There’s few books on my “favorite books” list when you look at my profile on Facebook, at least for the number of entries present. Half of them are authors, for I tend to find individual books lacking in some way, small for the best of them, to be considered favorites, but an author presents a body of work, where the shortcomings of one are augmented by the facets of the others, so that all the areas I wish could be fulfilled are done so, and thus they have become a favorite in my eyes.

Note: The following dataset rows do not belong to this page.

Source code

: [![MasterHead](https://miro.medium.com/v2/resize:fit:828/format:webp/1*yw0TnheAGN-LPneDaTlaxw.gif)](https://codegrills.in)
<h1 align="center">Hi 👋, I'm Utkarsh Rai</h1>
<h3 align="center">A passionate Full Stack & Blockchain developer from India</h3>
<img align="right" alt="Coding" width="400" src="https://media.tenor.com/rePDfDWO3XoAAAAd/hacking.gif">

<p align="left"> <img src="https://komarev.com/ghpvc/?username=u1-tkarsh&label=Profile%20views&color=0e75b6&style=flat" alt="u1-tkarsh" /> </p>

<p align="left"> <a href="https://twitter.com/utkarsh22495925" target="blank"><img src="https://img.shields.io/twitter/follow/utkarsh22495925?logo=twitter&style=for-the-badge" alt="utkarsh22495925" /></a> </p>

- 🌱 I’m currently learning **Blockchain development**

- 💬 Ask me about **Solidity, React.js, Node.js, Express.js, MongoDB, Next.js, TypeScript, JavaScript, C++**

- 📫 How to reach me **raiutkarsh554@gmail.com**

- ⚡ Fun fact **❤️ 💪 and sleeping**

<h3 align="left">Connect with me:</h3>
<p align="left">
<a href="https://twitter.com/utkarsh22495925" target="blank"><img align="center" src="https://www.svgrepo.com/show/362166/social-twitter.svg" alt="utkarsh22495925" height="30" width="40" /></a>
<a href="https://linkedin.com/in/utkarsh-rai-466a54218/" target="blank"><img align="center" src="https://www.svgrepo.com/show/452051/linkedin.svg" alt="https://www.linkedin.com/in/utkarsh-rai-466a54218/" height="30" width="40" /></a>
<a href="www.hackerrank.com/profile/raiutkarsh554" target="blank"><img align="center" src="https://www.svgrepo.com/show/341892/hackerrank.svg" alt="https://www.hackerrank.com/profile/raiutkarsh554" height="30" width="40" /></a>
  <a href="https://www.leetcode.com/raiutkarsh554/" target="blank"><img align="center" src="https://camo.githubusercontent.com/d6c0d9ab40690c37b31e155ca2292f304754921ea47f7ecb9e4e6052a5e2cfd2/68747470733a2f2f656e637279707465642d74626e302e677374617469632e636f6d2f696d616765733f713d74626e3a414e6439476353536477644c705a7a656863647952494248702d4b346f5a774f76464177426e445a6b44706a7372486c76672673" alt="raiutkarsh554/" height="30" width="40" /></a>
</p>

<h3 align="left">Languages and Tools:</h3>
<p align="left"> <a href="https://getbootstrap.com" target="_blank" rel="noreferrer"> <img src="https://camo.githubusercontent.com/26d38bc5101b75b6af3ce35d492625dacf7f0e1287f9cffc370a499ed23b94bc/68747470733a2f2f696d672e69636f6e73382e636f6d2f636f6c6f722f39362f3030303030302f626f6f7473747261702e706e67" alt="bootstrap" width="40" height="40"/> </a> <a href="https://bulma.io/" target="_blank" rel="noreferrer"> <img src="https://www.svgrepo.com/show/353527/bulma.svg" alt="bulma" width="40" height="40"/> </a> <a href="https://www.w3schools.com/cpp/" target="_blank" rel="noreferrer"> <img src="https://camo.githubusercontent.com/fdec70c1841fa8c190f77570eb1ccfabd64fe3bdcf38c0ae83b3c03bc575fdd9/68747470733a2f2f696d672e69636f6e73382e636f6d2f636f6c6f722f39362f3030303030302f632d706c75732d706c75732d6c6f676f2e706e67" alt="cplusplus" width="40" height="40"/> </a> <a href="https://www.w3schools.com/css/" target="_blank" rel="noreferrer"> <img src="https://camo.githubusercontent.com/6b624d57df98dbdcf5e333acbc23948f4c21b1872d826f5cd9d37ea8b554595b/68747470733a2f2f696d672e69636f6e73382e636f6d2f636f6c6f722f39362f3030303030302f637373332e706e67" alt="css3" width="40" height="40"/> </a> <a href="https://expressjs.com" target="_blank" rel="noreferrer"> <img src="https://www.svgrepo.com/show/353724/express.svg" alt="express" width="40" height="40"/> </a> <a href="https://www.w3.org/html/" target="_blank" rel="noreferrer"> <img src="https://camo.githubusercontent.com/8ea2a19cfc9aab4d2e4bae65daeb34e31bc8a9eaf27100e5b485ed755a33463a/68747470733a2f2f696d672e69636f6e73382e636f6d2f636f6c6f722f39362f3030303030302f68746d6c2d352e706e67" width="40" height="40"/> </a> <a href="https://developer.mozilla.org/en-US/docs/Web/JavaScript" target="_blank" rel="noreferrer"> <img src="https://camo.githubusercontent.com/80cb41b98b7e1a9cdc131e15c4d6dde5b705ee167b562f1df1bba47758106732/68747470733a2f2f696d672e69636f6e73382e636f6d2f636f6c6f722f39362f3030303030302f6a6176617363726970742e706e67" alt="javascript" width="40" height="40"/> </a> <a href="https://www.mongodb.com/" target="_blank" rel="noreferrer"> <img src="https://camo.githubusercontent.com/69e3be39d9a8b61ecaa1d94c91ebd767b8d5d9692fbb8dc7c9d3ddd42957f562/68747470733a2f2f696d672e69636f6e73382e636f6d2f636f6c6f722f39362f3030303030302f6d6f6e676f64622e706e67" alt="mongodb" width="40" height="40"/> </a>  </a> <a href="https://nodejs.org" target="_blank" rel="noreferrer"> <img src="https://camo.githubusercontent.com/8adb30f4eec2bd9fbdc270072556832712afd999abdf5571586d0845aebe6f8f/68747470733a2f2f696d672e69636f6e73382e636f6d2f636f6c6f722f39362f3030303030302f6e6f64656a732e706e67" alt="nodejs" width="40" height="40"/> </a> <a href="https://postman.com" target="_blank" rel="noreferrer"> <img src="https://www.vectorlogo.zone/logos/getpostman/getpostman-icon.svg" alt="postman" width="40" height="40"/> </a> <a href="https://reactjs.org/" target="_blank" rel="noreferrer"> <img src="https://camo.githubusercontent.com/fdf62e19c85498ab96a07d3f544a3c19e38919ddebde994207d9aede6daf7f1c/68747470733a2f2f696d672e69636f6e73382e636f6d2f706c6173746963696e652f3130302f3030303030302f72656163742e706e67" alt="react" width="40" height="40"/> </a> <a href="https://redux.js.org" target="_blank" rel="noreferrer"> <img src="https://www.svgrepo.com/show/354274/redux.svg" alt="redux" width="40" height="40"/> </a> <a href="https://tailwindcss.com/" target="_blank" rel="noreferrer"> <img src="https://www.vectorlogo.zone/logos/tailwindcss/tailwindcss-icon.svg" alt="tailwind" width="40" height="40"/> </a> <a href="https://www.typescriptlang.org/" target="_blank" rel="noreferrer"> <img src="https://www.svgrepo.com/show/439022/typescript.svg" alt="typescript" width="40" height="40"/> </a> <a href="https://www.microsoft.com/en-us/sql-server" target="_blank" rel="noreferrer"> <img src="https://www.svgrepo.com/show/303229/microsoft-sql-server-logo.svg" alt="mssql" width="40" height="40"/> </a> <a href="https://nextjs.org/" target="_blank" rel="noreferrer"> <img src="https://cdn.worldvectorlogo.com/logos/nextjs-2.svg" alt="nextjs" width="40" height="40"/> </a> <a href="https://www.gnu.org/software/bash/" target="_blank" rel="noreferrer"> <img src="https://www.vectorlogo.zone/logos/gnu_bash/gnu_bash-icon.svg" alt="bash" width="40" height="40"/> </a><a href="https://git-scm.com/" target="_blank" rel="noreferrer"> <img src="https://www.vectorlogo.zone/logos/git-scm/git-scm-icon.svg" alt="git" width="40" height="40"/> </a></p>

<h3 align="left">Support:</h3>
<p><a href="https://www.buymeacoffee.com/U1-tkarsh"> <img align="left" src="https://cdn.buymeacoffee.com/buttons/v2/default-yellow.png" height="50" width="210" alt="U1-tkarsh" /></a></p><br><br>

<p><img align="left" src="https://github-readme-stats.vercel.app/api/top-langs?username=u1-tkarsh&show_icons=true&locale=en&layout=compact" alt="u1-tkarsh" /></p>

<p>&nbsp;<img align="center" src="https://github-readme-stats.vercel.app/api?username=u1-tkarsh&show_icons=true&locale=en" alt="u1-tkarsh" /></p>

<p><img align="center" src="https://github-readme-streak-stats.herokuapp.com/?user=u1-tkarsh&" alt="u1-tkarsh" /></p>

One of the five stand-alone novels (for the other four “books” are more appropriately book series, namely Harry Potter, the Chronicles of Narnia, the Lord of the Rings, and Percy Jackson & the Olympians) is Through the Looking Glass by Lewis Carol (the other four books are The Thief of Always by Clive Barker, the Princess Bride by William Goldman, What is Mathematics? by Richard Courant, and Boy Meets Boy by David Levithan, which wasn’t a phenomenal book, but I liked what it represented and what it idealized).
Before reading Through the Looking Glass, I read Alice’s Adventures in Wonderland, and I must admit, sadly, that I didn’t find the latter book nearly as much as the former, which is actually the latter, if you’ll kindly forgive my inversion of sentence structure, since it did me little good here.
My point in mentioning any of this is that, although Alice has gone through a mirror, that plane of which we’ve learned reflects flawlessly, she doesn’t at all reflect very much through it, does she?